Percebeu que isto pode beneficiar aqueles que já têm o seu amor-próprio elevado, mas que o tiro sai pela culatra para as pessoas que mais precisam de o melhorar. “Suspeitamos que as pessoas com baixa autoestima pensam nas muitas maneiras pelas quais a afirmação é errada para elas. Por exemplo, em resposta à afirmação ‘eu aceito-me completamente’, eles podem ter pensamentos como ‘não, eu não aceito o meu corpo’ ou ‘eu não acho que seja suficientemente inteligente’”, detalha a investigadora. “Além destas afirmações acionarem pensamentos contraditórios, eles também pensam em como se devem aceitar e, como não aceitam, são lembrados de que, mais uma vez, estão a ficam aquém de onde deveriam estar e do que deveriam fazer.” Esta é uma ideia dramática porque mostra que os mais fragilizados são aqueles que podem ser mais prejudicados com estas leituras.

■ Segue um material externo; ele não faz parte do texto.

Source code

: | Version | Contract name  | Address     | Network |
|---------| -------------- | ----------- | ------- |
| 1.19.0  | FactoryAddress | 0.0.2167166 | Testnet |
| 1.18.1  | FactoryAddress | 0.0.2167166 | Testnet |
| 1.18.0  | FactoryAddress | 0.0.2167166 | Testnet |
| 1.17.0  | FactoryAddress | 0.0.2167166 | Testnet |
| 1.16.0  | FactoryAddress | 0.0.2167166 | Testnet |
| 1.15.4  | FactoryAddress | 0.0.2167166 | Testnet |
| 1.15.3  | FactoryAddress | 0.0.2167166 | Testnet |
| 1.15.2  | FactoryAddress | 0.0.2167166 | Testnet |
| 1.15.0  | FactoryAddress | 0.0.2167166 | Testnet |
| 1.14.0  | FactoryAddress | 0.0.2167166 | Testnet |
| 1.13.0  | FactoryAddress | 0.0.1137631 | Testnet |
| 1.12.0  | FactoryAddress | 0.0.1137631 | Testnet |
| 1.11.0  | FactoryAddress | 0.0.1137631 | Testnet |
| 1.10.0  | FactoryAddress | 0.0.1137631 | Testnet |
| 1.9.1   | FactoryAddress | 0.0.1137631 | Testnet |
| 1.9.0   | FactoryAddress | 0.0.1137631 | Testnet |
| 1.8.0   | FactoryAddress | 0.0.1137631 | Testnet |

“Uma ideia que, infelizmente, ainda prevalece na nossa sociedade, não obstante a quantidade de literatura e de psicoeducação sobre o assunto, é a de que a psicologia ou a psicoterapia só são úteis para pessoas com doenças mentais. Isto é um absurdo”, garante Laura Alho. Mas é por norma nessa fase – em que ainda não se derrapou para a doença, mas já há problemas que estão a ser muito desafiantes – que se procura ajuda nos livros, muitas vezes com uma expectativa desajustada: a esperança de que eles funcionem como um processo de psicoterapia. “Os livros de autoajuda nunca substituirão um processo terapêutico”, alerta a psicóloga. “O verdadeiro conceito de autoajuda é procurarmos ajuda profissional para melhorarmos a nossa qualidade de vida. E, se a leitura for realmente importante, a pessoa deve encará-la como um complemento, nunca como um substituto de um processo terapêutico.”

E, ler por ler, talvez não seja mau investir também nuns bons romances, alvitra Nuno Gonçalves. “Há quem diga que são a melhor literatura de autoajuda porque conseguem traduzir as nuances psicológicas e os paradoxos e ambiguidades da alma humana.”